= Beginning of Section =

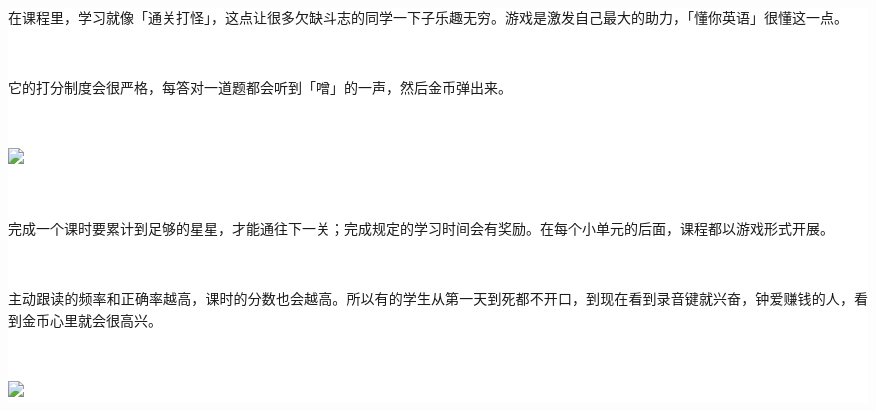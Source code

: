 </p>
<p style="white-space: normal;text-align: justify;">
<span style="font-family: Courier;">
          在课程里，学习就像「通关打怪」，这点让很多欠缺斗志的同学一下子乐趣无穷。游戏是激发自己最大的助力，「懂你英语」很懂这一点。
         </span>
<br/>
</p>
<p style="white-space: normal;">
<br/>
</p>
<p style="white-space: normal;text-align: justify;">
<span style="font-family: Courier;">
          它的打分制度会很严格，每答对一道题都会听到「噌」的一声，然后金币弹出来。
         </span>
</p>
<p style="white-space: normal;">
<span style="font-family: Courier;">
<br/>
</span>
</p>
<p style="white-space: normal;">
<span style="font-family: Courier;">
</span>
</p>
<p>
<img class="" data-copyright="0" data-ratio="0.88828125" data-s="300,640" data-src="" data-type="jpeg" data-w="1280" src="{{ '/img/ow5rEn8QGlEumHtibzCJ1rnxDL644iaaMJMILX5HHuyRoZAhoqx37ib5pHSge2wnZ317tnChdk8vhWXrG3mDU5vvg.jpeg' | prepend: site.img | replace: '//','/' }}" style=""/>
</p>
<p style="white-space: normal;">
<span style="font-family: Courier;">
</span>
<br/>
</p>
<p style="white-space: normal;text-align: justify;">
<span style="font-family: Courier;">
          完成一个课时要累计到足够的星星，才能通往下一关；完成规定的学习时间会有奖励。在每个小单元的后面，课程都以游戏形式开展。
         </span>
<br/>
</p>
<p style="white-space: normal;text-align: justify;">
<span style="font-family: Courier;">
<br/>
</span>
</p>
<p style="white-space: normal;text-align: justify;">
<span style="font-family: Courier;">
          主动跟读的频率和正确率越高，课时的分数也会越高。所以有的学生从第一天到死都不开口，到现在看到录音键就兴奋，钟爱赚钱的人，看到金币心里就会很高兴。
         </span>
<br/>
</p>
<p style="white-space: normal;">
<span style="font-family: Courier;">
<br/>
</span>
</p>
<p style="white-space: normal;">
<span style="font-family: Courier;">
</span>
</p>
<p>
<img class="" data-copyright="0" data-ratio="0.88828125" data-s="300,640" data-src="" data-type="jpeg" data-w="1280" src="{{ '/img/ow5rEn8QGlEumHtibzCJ1rnxDL644iaaMJQHPt5S4Qn1g25tBTlBo5rEoPxknMG4hpnJSQNxg8M4D7MKpIIMMDBg.jpeg' | prepend: site.img | replace: '//','/' }}" style=""/>
</p>
<p style="white-space: normal;">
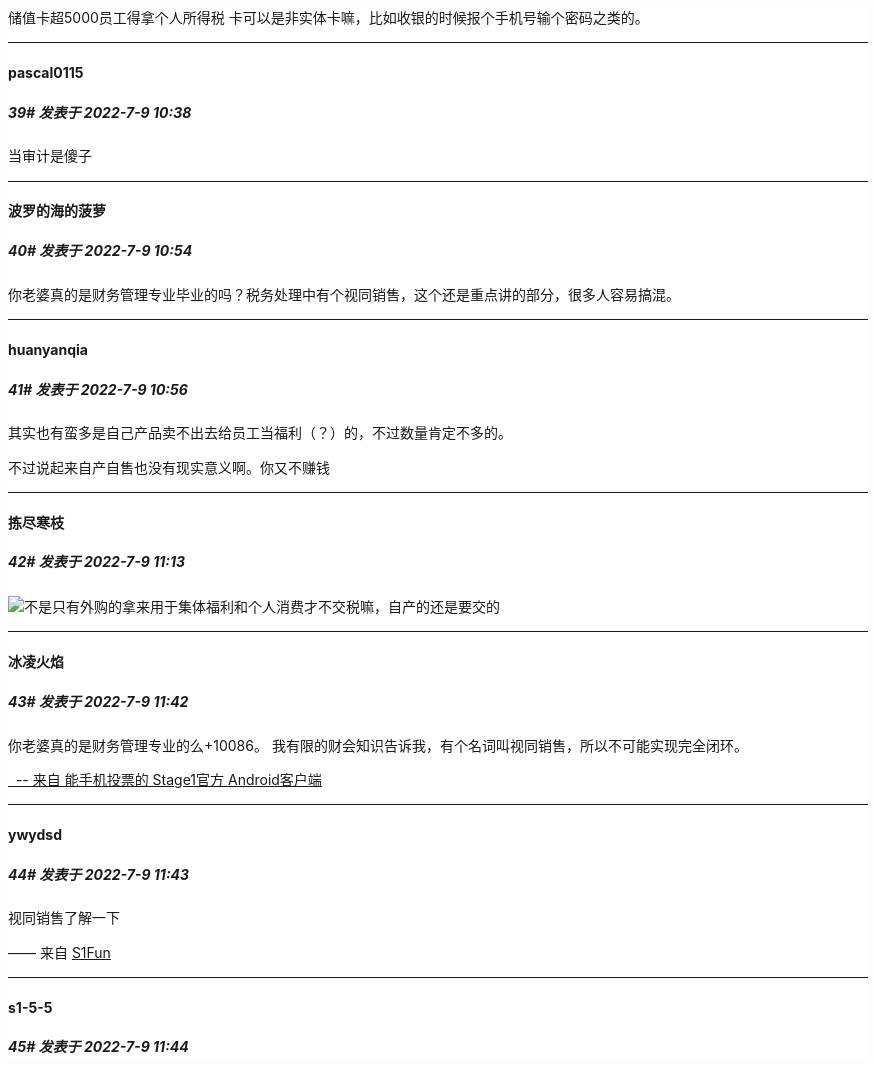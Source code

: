 储值卡超5000员工得拿个人所得税</blockquote>
卡可以是非实体卡嘛，比如收银的时候报个手机号输个密码之类的。

*****

####  pascal0115  
##### 39#       发表于 2022-7-9 10:38

当审计是傻子

*****

####  波罗的海的菠萝  
##### 40#       发表于 2022-7-9 10:54

你老婆真的是财务管理专业毕业的吗？税务处理中有个视同销售，这个还是重点讲的部分，很多人容易搞混。

*****

####  huanyanqia  
##### 41#       发表于 2022-7-9 10:56

其实也有蛮多是自己产品卖不出去给员工当福利（？）的，不过数量肯定不多的。

不过说起来自产自售也没有现实意义啊。你又不赚钱

*****

####  拣尽寒枝  
##### 42#       发表于 2022-7-9 11:13

<img src="https://static.saraba1st.com/image/smiley/face2017/009.gif" referrerpolicy="no-referrer">不是只有外购的拿来用于集体福利和个人消费才不交税嘛，自产的还是要交的

*****

####  冰凌火焰  
##### 43#       发表于 2022-7-9 11:42

你老婆真的是财务管理专业的么+10086。
我有限的财会知识告诉我，有个名词叫视同销售，所以不可能实现完全闭环。

[  -- 来自 能手机投票的 Stage1官方 Android客户端](https://www.coolapk.com/apk/140634)

*****

####  ywydsd  
##### 44#       发表于 2022-7-9 11:43

视同销售了解一下

—— 来自 [S1Fun](https://s1fun.koalcat.com)

*****

####  s1-5-5  
##### 45#       发表于 2022-7-9 11:44
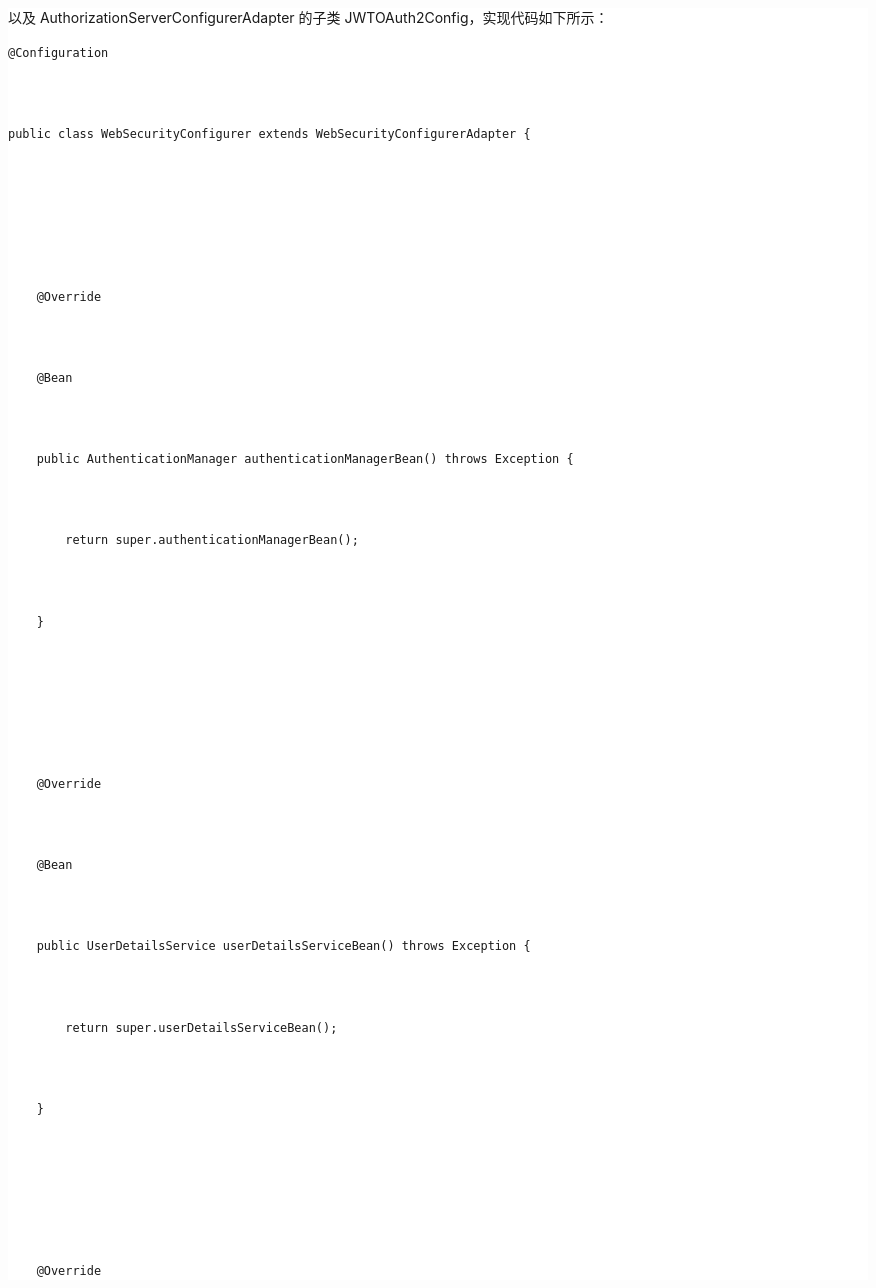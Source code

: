 以及 AuthorizationServerConfigurerAdapter 的子类 JWTOAuth2Config，实现代码如下所示：

```
@Configuration



public class WebSecurityConfigurer extends WebSecurityConfigurerAdapter {



 



    @Override



    @Bean



    public AuthenticationManager authenticationManagerBean() throws Exception {



        return super.authenticationManagerBean();



    }



 



    @Override



    @Bean



    public UserDetailsService userDetailsServiceBean() throws Exception {



        return super.userDetailsServiceBean();



    }



 



    @Override
```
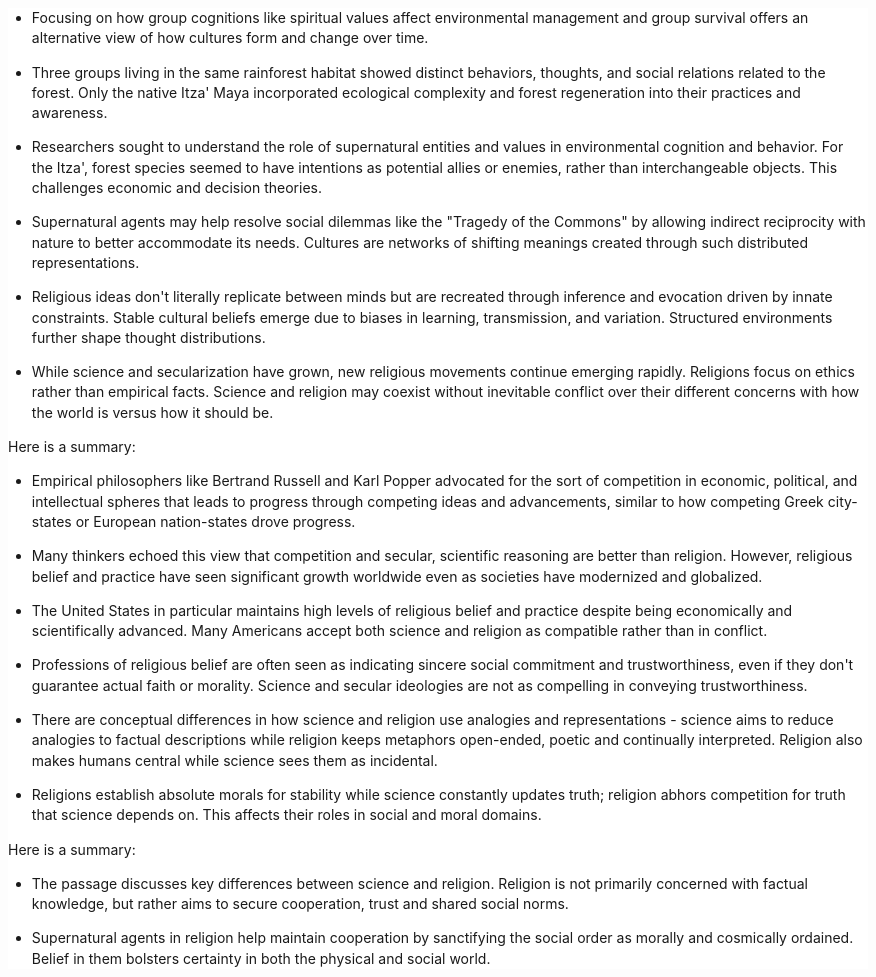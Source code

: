 - Focusing on how group cognitions like spiritual values affect environmental management and group survival offers an alternative view of how cultures form and change over time. 

- Three groups living in the same rainforest habitat showed distinct behaviors, thoughts, and social relations related to the forest. Only the native Itza' Maya incorporated ecological complexity and forest regeneration into their practices and awareness.

- Researchers sought to understand the role of supernatural entities and values in environmental cognition and behavior. For the Itza', forest species seemed to have intentions as potential allies or enemies, rather than interchangeable objects. This challenges economic and decision theories. 

- Supernatural agents may help resolve social dilemmas like the "Tragedy of the Commons" by allowing indirect reciprocity with nature to better accommodate its needs. Cultures are networks of shifting meanings created through such distributed representations. 

- Religious ideas don't literally replicate between minds but are recreated through inference and evocation driven by innate constraints. Stable cultural beliefs emerge due to biases in learning, transmission, and variation. Structured environments further shape thought distributions.

- While science and secularization have grown, new religious movements continue emerging rapidly. Religions focus on ethics rather than empirical facts. Science and religion may coexist without inevitable conflict over their different concerns with how the world is versus how it should be.

 Here is a summary:

- Empirical philosophers like Bertrand Russell and Karl Popper advocated for the sort of competition in economic, political, and intellectual spheres that leads to progress through competing ideas and advancements, similar to how competing Greek city-states or European nation-states drove progress. 

- Many thinkers echoed this view that competition and secular, scientific reasoning are better than religion. However, religious belief and practice have seen significant growth worldwide even as societies have modernized and globalized.

- The United States in particular maintains high levels of religious belief and practice despite being economically and scientifically advanced. Many Americans accept both science and religion as compatible rather than in conflict. 

- Professions of religious belief are often seen as indicating sincere social commitment and trustworthiness, even if they don't guarantee actual faith or morality. Science and secular ideologies are not as compelling in conveying trustworthiness.

- There are conceptual differences in how science and religion use analogies and representations - science aims to reduce analogies to factual descriptions while religion keeps metaphors open-ended, poetic and continually interpreted. Religion also makes humans central while science sees them as incidental.

- Religions establish absolute morals for stability while science constantly updates truth; religion abhors competition for truth that science depends on. This affects their roles in social and moral domains.

 Here is a summary:

- The passage discusses key differences between science and religion. Religion is not primarily concerned with factual knowledge, but rather aims to secure cooperation, trust and shared social norms. 

- Supernatural agents in religion help maintain cooperation by sanctifying the social order as morally and cosmically ordained. Belief in them bolsters certainty in both the physical and social world.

= End of Section =

## Work order
Lines above with the string "public" need to be found and copied.

## Response for this exercise
public class WebSecurityConfigurer extends WebSecurityConfigurerAdapter {
    public AuthenticationManager authenticationManagerBean() throws Exception {
    public UserDetailsService userDetailsServiceBean() throws Exception {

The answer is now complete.